Angel and Connor helped him over to the banquette in the lobby and sat him down on it. Connor looked at him anxiously. “Why has he gone that colour? What are we supposed to do? Does he need smelling salts? Or should I slap him?”

“No, thank you.” Wesley held up a hand. “I wouldn’t hate a glass of…”

But Fred was already putting one between his fingers. “Have you got it?”

He nodded. “Thank you.” He sipped the water carefully, the world receding from that greyed out hissing place to something that came in more colour than monochrome. “I’m sorry it was just the… I hadn’t expected…”

“Angel and Gunn to come home all blood-spattered and bragging?” Cordelia demanded, sitting down next to him and taking his hand in hers. “Yeah, that shocked me too, cause it’s not as if they don’t do that every day.” She was still smiling at him, but there was that concern in her eyes that made him feel simultaneously anxious and warmed to the bone.
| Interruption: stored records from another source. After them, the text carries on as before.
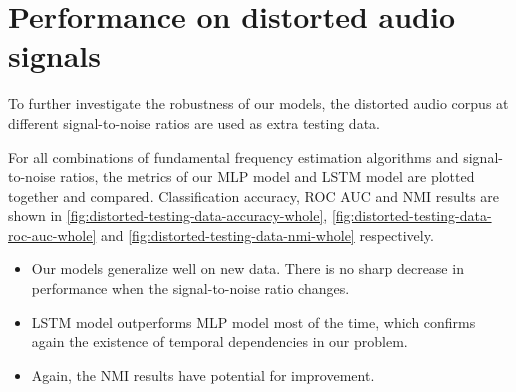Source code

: \documentclass[11pt,a4paper]{report}
\begin{document}
\section{Performance on distorted audio signals}

To further investigate the robustness of our models, the distorted audio corpus at different signal-to-noise ratios are used as extra testing data.

For all combinations of fundamental frequency estimation algorithms and signal-to-noise ratios, the metrics of our MLP model and LSTM model are plotted together and compared.
Classification accuracy, ROC AUC and NMI results are shown in \autoref{fig:distorted-testing-data-accuracy-whole}, \autoref{fig:distorted-testing-data-roc-auc-whole} and \autoref{fig:distorted-testing-data-nmi-whole} respectively.

\begin{itemize}
  \item Our models generalize well on new data.
    There is no sharp decrease in performance when the signal-to-noise ratio changes.
  \item LSTM model outperforms MLP model most of the time, which confirms again the existence of temporal dependencies in our problem.
  \item Again, the NMI results have potential for improvement.
\end{itemize}
\end{document}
“I’m sorry,” Angel said penitently. “We should have thought how it would look to you – come in the other way.”

“No, it’s…” Wesley looked up at him. “I don’t why I… I was so sure it was a feint and it’s just the first time I’d seen you and Gunn…”

“Oh, damn.” Gunn bowed his head. “They came in that way, didn’t they? Vampy and Skanky from the other dimension – up from the damned basement.”

Connor looked between them in shock. “The vampires who hurt Wesley – they looked like you?”

“It was another world,” Wesley said quickly. “Things happened differently there. It’s not relevant to this dimension.” He focused on Angel’s red-spattered shirt. “You’re bleeding.”

The vampire shrugged. “They squeezed off a couple of shots. Nothing serious. But, they won’t be trying the kidnap thing again. I told them you were under my protection and if anything happened to you I was going to personally take it out of Linwood’s skin, piece by piece. I think they got the message.”

“Thank you.” Wesley looked up at him in relief. “Both of you.”

“Kind of figured we owed you one,” Gunn grimaced. “On the cosmic karma scale.”

“And you do owe Lilah one,” Angel admitted. “They had a whole special ops team there to grab you and they meant business.”

“Why didn’t you tell me the vampires who hurt him looked like you?” Connor demanded of Angel.

“I thought you knew,” Angel admitted. “You mentioned the vampires who hurt Wes, I figured he must have told you about it.”

“All he told me was that it wasn’t you who fed from him.”

“It wasn’t. Gunn and Angel didn’t do anything to me. They just share a physical resemblance to the vampires that did.” He winced at the blood on Angel’s shirt. “Shouldn’t we bandage that up? Or are you trying to look extra stoic in front of your son?”

“Well, I was,” Angel protested, “but as you’ve blown that now I may as well bitch and whine as much as usual.” He took a seat next to Wesley as Cordelia and Fred went off to fetch the bandages, not because, as they pointed out, the men were any less capable of doctoring themselves but because they were extra pathetically whiny unless they got female attention after being damaged in a fight. “So, what are you going to do about that nooner you owe Lilah?” Angel enquired.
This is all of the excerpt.